Kelly Rivière a écrit un texte d’une rare intelligence sur les relations qu’élèves et enseignants entretiennent avec l’école, le travail et la réussite. Une vraie pépite à ne pas rater !

Peut-être choisit-on de devenir professeur, ou de le rester, pour permettre aux élèves d’éviter les erreurs que l’on a soi-même commises… Loin des poncifs menteurs sur la noblesse de la vocation, loin des caricatures grotesques qui transforment ce métier en sacerdoce après l’avoir présenté si longtemps comme une sinécure, Kelly Rivière a écrit un texte d’une acuité anthropologique et d’une intelligence psychologique rares. Il met en présence Nathan et Madame Ogier. Le premier a décidé de quitter le lycée pour aller faire fortune à Dubaï ; la seconde essaie de le convaincre de ne pas partir.

Entre chien et loup

Nathan est fils de paysan. Il a vu son père trimer à la ferme, s’épuiser au cul des vaches et s’effondrer dans la boue. Il a vu sa mère fuir cet univers d’ingrat labeur. Il a découvert que l’on pouvait faire fortune en revendant des sneakers sur Internet : activité lucrative, propre, benoîte. Le rêve émirati a remplacé le rêve américain : on fantasme aujourd’hui sur le Burj Khalifa comme on rêvait autrefois de la statue de la Liberté. Face à Nathan, se tient Madame Ogier, occupée à corriger des copies dans une salle de classe déserte. On est entre chien et loup, précise Kelly Rivière : tel est le carrefour où se trouve Nathan, qui peut choisir de demeurer à la niche ou de partir rejoindre la meute des self-made-men guidée par Elon Musk, son héros.

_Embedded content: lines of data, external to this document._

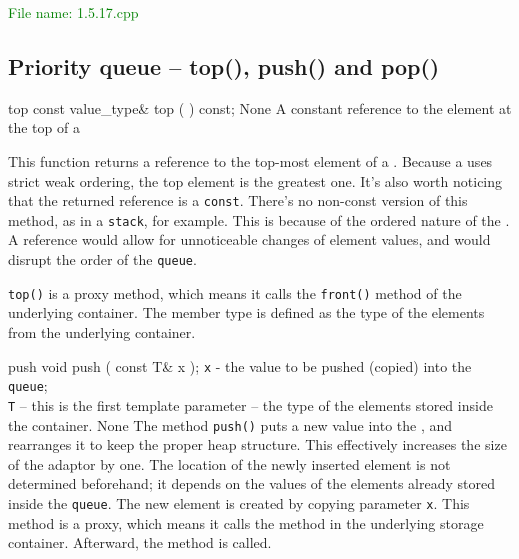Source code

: \textcolor{green}{File name: 1.5.17.cpp}


\subsection{Priority queue – top(), push() and pop()} %
\begin{methodinfo}
  {top}
  {const value_type& top ( ) const;}
  {None}
  {A constant reference to the element at the top of a }
  {This function returns a reference to the top-most element of a . 
  Because a  uses strict weak ordering, the top element is the greatest one. 
  It’s also worth noticing that the returned reference is a \texttt{const}. There’s no non-const version of 
  this method, as in a \texttt{stack}, for example. This is because of the ordered nature of the 
  . A reference would allow for unnoticeable changes of element values, 
  and would disrupt the order of the \texttt{queue}.

  \texttt{top()} is a proxy method, which means it calls the \texttt{front()} method of the underlying container. 
  The member type  is defined as the type of the elements from the underlying container.}
\end{methodinfo}
\begin{methodinfo}
  {push}
  {void push ( const T& x );}
  {\texttt{x} - the value to be pushed (copied) into the \texttt{queue};\\
  \texttt{T} – this is the first template parameter – the type of the elements stored inside the container.}
  {None}
  {The method \texttt{push()} puts a new value into the , and rearranges it 
  to keep the proper heap structure. This effectively increases the size of the adaptor by one. The location 
  of the newly inserted element is not determined beforehand; it depends on the values of the elements 
  already stored inside the \texttt{queue}. The new element is created by copying parameter \texttt{x}. 
  This method is a proxy, which means it calls the  method in the underlying 
  storage container. Afterward, the  method is called.}
\end{methodinfo}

Entre réussite et accomplissement

Philippe Baronnet met en scène la rencontre entre Nathan (Pierre Bidard) et Madame Ogier (Kelly Rivière) avec élégance et précision, sans sombrer dans le pathos ou les effets inutiles. Le dialogue est à huis clos : la seule force du texte fait apparaître l’affrontement des représentations. Certes, incompréhension il y a ; certes, les points de vue divergent. Mais la maïeutique de la scène fait merveille en révélant les enjeux sociétaux et moraux de ce dialogue. L’engagement dans le jeu et la vérité fulgurante de l’analyse sont éblouissants. Ils offrent un portrait de notre école et de notre société d’une sensationnelle vérité.